Last month, the Pulitzer Prize winners for 2015 were announced. Out of the 2,500 entries received this year only 22 were awarded prizes, five of which were books written by first-time Pulitzer Prize winners.
You can check out any of the 2015 prize-winning titles from the JMRL catalog:
Fiction: All the Light We Cannot See by Anthony Doerr – A blind French girl on the run from the German occupation and a German orphan-turned-Resistance tracker struggle with their respective beliefs after meeting on the Brittany coast.
History: Encounters at the Heart of the World: A History of the Mandan People by Elizabeth A. Fenn – Draws on important discoveries in a range of disciplines to chronicle the history of the Mandan Native Americans while sharing perspectives about their thriving commercial and agricultural practices before European diseases decimated their culture.
Biography: The Pope and Mussolini: The Secret History of Pius XI and the Rise of Fascism in Europe by David I. Kertzer – Analyzes the relationship between Pius XI and the notorious Italian dictator, tracing how after coming into power in the same year they forged covert ties to one another to consolidate power and pursue political goals.
Nonfiction: The Sixth Extinction: An Unnatural History by Elizabeth Kolbert – Drawing on the work of geologists, botanists, marine biologists and other researchers, an award-winning writer for The New Yorker discusses the five devastating mass extinctions on earth and predicts the coming of a sixth.

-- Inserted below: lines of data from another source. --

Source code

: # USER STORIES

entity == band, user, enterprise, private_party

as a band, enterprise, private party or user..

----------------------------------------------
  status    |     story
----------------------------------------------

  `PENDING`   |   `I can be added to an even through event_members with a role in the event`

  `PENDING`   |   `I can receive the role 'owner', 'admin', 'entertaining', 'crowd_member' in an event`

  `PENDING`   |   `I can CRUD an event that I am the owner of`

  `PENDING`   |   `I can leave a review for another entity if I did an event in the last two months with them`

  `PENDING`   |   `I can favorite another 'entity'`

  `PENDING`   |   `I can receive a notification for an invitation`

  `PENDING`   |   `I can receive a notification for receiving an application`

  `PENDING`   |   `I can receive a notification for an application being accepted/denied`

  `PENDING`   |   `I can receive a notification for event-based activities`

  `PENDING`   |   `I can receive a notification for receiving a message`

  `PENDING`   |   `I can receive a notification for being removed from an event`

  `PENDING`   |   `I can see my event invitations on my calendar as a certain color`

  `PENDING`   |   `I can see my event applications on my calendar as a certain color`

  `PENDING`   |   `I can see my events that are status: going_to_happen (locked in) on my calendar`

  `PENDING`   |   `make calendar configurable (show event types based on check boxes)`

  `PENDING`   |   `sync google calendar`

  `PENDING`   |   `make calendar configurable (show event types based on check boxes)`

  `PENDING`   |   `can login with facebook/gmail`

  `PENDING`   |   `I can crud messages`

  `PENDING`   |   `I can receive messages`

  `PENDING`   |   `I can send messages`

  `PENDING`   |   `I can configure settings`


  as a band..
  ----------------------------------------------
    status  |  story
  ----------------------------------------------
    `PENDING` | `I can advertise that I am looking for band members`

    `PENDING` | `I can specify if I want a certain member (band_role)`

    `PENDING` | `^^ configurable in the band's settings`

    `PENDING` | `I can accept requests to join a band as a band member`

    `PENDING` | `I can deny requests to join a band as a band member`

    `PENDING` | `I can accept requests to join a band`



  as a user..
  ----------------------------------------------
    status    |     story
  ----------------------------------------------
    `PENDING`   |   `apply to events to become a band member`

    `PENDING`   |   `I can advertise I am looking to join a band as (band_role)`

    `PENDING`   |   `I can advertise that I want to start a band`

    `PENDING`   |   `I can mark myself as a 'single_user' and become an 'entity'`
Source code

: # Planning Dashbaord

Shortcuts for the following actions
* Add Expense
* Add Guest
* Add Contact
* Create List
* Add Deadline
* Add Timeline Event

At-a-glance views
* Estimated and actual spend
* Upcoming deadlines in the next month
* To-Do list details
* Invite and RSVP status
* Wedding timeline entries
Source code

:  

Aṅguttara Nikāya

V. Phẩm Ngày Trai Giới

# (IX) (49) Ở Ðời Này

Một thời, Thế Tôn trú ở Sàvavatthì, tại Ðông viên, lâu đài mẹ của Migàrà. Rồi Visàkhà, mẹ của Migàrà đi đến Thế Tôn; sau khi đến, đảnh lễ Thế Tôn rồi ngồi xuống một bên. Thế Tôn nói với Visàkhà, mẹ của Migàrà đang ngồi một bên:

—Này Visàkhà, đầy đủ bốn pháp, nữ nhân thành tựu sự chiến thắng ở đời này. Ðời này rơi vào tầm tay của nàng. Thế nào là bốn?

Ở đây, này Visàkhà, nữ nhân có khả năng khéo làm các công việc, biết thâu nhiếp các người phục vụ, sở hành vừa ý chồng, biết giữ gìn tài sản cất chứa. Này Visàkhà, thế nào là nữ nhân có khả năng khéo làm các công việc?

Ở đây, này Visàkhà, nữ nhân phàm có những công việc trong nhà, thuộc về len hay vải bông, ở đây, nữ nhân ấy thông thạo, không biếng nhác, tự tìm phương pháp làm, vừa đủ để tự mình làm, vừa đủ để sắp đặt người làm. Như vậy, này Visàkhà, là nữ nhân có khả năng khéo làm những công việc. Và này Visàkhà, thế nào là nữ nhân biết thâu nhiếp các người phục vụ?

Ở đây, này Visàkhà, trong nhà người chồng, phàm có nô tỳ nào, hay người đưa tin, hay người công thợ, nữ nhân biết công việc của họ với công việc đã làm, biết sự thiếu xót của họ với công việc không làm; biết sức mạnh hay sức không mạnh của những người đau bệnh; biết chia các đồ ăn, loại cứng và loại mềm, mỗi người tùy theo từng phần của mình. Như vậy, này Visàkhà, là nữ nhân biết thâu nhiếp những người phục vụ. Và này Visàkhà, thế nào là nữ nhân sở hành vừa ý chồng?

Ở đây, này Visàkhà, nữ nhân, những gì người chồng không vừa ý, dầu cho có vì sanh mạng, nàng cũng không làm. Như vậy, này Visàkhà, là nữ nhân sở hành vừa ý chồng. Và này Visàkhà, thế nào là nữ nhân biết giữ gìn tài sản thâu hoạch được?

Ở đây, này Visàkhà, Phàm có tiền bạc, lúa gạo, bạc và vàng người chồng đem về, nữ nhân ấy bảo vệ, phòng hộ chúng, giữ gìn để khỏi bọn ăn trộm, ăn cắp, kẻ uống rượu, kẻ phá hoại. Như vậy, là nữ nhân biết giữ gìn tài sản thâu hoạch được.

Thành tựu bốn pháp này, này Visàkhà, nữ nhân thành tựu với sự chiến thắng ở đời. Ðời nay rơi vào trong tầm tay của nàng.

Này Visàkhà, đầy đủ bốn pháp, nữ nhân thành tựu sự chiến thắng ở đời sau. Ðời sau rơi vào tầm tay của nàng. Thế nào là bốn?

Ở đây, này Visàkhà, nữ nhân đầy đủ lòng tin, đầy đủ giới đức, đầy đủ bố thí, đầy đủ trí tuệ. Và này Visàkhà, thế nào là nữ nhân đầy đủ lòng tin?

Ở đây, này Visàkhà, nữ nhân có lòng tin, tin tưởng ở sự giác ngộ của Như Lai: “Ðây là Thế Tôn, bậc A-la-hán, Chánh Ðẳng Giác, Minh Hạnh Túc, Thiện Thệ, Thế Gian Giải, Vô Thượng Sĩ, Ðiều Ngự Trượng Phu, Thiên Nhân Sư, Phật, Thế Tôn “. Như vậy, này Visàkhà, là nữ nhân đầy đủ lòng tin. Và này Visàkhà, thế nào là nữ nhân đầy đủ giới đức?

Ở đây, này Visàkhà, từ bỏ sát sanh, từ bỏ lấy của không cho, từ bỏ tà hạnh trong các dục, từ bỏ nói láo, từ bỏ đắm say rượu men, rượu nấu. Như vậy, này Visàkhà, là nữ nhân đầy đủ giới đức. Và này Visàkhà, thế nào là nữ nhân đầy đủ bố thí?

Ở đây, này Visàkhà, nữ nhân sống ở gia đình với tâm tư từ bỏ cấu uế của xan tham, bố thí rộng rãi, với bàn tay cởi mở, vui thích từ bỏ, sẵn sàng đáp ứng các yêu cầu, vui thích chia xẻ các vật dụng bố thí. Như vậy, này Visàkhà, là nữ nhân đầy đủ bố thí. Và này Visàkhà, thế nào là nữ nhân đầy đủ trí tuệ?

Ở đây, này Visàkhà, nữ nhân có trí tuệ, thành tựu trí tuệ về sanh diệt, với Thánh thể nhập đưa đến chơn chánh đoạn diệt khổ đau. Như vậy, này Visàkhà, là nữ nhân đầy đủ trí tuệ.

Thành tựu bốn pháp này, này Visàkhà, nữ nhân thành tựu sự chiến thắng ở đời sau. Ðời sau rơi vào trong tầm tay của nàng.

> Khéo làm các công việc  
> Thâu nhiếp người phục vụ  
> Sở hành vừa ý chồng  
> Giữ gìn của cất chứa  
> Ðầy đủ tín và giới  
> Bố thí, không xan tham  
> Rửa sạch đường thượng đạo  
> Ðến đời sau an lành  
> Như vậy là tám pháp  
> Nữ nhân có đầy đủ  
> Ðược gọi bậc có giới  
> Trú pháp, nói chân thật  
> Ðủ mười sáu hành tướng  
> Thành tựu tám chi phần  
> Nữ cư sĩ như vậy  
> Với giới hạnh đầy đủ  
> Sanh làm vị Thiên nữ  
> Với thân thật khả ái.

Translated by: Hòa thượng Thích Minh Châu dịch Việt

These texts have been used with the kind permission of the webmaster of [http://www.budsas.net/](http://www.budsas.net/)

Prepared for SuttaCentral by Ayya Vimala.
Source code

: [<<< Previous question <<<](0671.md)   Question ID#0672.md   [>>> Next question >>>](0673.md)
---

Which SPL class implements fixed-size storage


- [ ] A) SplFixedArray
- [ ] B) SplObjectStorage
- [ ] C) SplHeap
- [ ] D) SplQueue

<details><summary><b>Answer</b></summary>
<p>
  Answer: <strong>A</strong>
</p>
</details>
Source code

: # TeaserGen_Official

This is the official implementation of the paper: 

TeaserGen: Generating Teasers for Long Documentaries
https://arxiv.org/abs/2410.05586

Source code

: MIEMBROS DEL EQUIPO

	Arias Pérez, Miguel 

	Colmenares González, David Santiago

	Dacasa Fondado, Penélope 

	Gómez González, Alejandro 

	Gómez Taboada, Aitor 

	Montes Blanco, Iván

Poetry: Digest by Gregory Pardlo – From Epicurus to Sam Cooke, the Daily News to Roots, Digest draws from the present and the past to form an intellectual, American identity. In poems that forge their own styles and strategies, we experience dialogues between the written word and other art forms. Within this dialogue we hear Ben Jonson, we meet police K-9s, and we find children negotiating a sense of the world through a father’s eyes and through their own.